Robustness of QNX File System

I am using QNX 6.1A with QNX4 FS.

Am I the only one which has concerns regarding the QNX FS?

Let me explain a couple of issues that I am having:

  1. If a process gets killed or dies some how and has files open - the files
    open by the process are very likely to end up as corrupted. If those files
    are like the Samba log files where the same file name is used - Samba cannot
    open them until a chkfsys is run.

  2. At times when I perform a shutdown some of you local .history and other
    user files seems to end up corrupt and I have to run a chkfsys again before
    everything is restored.

I understand if I run chkfsys that the file system seem to recover to some
degree, but it is a pain having to do that manually and it is even a bigger
pain to make QNX automatically run chkfsys at start up because you need to
change the boot image and even worse you have to split the startup of
devb-eide and diskboot’s other actions.

Are there any alternatives to QNX4 FS or any improvements coming up in the
above described areas?

PS: ext2fs doesn’t seem to be an option because QNX cannot repair an ext2fs
partion.

Thanks
Jens

I’ve been using QNX 6 as my primary development host for a year and a half
and I’ve never seen any of this filesystem corruption. Of course, I haven’t
been looking either.

Kris

“Jens H Jorgensen” <jhj@remove-nospam-videk.com> wrote in message
news:a55lq7$iva$1@inn.qnx.com

I am using QNX 6.1A with QNX4 FS.

Am I the only one which has concerns regarding the QNX FS?

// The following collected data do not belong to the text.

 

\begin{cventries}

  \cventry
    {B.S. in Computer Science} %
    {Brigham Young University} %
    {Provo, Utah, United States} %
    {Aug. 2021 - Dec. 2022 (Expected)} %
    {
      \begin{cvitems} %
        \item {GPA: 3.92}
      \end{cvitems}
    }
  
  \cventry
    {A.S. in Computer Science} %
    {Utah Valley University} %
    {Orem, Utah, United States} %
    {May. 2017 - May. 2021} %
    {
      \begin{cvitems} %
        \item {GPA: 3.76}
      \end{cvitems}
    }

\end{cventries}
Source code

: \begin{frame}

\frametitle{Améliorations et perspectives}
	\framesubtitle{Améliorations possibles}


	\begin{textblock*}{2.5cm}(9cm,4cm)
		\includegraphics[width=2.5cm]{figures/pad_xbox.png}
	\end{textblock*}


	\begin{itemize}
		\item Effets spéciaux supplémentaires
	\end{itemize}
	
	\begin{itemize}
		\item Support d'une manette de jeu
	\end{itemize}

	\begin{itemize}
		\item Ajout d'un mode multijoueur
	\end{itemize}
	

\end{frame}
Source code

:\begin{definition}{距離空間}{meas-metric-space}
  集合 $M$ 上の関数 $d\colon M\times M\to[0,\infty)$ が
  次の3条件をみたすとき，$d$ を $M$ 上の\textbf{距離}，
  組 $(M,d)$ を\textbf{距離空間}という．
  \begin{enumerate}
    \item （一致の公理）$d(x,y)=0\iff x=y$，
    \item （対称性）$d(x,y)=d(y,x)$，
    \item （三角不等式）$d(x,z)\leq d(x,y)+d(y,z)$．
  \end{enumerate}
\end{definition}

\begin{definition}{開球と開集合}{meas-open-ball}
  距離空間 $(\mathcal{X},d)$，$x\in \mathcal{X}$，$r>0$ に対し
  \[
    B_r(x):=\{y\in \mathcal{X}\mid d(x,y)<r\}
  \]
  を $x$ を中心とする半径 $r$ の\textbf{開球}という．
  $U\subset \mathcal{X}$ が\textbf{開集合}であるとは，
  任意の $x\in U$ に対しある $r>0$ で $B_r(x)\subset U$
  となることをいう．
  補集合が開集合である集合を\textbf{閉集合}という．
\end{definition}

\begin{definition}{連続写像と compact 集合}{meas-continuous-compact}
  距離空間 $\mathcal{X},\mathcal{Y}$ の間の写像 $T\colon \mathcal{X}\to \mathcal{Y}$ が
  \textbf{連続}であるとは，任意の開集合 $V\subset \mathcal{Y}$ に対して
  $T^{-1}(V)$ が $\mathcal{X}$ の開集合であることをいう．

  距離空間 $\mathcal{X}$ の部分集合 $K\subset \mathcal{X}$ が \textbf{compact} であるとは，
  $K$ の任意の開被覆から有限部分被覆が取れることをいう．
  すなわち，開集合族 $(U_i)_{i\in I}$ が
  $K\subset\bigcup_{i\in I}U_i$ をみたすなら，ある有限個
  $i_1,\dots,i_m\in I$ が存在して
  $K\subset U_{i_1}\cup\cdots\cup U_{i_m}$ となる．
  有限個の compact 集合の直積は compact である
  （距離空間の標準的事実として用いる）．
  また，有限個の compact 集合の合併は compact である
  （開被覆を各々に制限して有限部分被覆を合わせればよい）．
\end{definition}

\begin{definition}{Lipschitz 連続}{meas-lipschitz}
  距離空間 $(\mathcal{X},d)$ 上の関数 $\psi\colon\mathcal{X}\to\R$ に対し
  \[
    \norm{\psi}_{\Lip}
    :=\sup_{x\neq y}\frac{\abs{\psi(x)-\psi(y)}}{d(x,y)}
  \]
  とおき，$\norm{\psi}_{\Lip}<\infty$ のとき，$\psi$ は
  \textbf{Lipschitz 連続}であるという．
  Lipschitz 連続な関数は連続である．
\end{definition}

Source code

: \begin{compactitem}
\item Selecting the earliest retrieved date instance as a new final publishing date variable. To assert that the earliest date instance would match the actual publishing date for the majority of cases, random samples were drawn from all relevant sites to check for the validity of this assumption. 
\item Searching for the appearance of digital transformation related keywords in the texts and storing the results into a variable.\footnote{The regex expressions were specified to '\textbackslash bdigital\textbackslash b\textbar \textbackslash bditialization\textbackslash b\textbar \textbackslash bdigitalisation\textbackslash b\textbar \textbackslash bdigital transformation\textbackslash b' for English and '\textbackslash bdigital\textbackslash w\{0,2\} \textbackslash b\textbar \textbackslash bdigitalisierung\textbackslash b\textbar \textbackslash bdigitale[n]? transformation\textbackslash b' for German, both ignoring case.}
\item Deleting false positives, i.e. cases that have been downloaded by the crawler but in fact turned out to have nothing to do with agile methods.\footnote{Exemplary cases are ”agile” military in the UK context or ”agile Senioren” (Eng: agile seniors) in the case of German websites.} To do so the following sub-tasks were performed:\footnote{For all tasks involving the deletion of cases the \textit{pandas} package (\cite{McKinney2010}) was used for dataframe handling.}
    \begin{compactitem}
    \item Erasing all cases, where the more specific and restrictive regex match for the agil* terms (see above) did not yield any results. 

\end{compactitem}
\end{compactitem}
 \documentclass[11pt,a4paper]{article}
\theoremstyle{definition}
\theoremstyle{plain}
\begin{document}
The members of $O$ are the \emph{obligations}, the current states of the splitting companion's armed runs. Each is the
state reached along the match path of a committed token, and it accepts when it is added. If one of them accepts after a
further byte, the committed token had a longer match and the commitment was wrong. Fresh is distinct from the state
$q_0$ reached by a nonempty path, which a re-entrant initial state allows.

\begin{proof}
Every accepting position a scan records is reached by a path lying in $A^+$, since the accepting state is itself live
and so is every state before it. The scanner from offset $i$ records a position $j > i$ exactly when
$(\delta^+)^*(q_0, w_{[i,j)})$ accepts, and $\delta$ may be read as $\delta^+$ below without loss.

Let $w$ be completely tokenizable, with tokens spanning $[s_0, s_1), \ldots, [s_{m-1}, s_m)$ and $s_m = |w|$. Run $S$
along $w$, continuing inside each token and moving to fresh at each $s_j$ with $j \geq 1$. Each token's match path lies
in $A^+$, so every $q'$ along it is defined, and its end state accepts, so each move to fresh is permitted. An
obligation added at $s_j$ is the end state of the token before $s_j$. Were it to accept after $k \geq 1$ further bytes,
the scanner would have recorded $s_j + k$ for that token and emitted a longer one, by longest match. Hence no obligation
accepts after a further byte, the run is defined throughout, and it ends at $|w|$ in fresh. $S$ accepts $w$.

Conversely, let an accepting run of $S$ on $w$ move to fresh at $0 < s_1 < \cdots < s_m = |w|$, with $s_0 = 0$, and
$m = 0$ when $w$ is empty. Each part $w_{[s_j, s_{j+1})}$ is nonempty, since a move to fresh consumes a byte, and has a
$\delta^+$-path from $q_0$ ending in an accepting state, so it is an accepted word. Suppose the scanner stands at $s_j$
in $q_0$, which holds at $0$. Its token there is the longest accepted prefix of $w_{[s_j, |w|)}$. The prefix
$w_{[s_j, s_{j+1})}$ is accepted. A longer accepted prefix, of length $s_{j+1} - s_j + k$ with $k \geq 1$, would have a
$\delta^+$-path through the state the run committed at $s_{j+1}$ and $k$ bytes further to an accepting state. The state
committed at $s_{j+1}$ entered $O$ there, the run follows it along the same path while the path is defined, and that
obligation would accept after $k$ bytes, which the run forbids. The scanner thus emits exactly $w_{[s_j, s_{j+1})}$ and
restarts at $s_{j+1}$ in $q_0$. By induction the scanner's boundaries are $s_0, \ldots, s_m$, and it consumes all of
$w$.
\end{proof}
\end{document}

Let me explain a couple of issues that I am having:

  1. If a process gets killed or dies some how and has files open - the
    files
    open by the process are very likely to end up as corrupted. If those files
    are like the Samba log files where the same file name is used - Samba
    cannot
    open them until a chkfsys is run.

  2. At times when I perform a shutdown some of you local .history and other
    user files seems to end up corrupt and I have to run a chkfsys again
    before
    everything is restored.

I understand if I run chkfsys that the file system seem to recover to some
degree, but it is a pain having to do that manually and it is even a
bigger
pain to make QNX automatically run chkfsys at start up because you need to
change the boot image and even worse you have to split the startup of
devb-eide and diskboot’s other actions.

Are there any alternatives to QNX4 FS or any improvements coming up in the
above described areas?

PS: ext2fs doesn’t seem to be an option because QNX cannot repair an
ext2fs
partion.

Thanks
Jens

I’ve had continual problems with syslog. Can’t run for very long before
/var/log/syslog is corrupt.

“Jens H Jorgensen” <jhj@remove-nospam-videk.com> wrote in message
news:a55lq7$iva$1@inn.qnx.com

I am using QNX 6.1A with QNX4 FS.

Am I the only one which has concerns regarding the QNX FS?

Let me explain a couple of issues that I am having:

  1. If a process gets killed or dies some how and has files open - the
    files
    open by the process are very likely to end up as corrupted. If those files
    are like the Samba log files where the same file name is used - Samba
    cannot
    open them until a chkfsys is run.

  2. At times when I perform a shutdown some of you local .history and other
    user files seems to end up corrupt and I have to run a chkfsys again
    before
    everything is restored.

I understand if I run chkfsys that the file system seem to recover to some
degree, but it is a pain having to do that manually and it is even a
bigger
pain to make QNX automatically run chkfsys at start up because you need to
change the boot image and even worse you have to split the startup of
devb-eide and diskboot’s other actions.

Are there any alternatives to QNX4 FS or any improvements coming up in the
above described areas?

PS: ext2fs doesn’t seem to be an option because QNX cannot repair an
ext2fs
partion.

Thanks
Jens

Well it might be because I generate too many segv’s in my code and thereby
end up with corrupt files :wink:

Joke a side - we ported our software from UW 1.1 with RTX (ten years old OS)
and the old Unixware file system seemed more robust than QNX4FS.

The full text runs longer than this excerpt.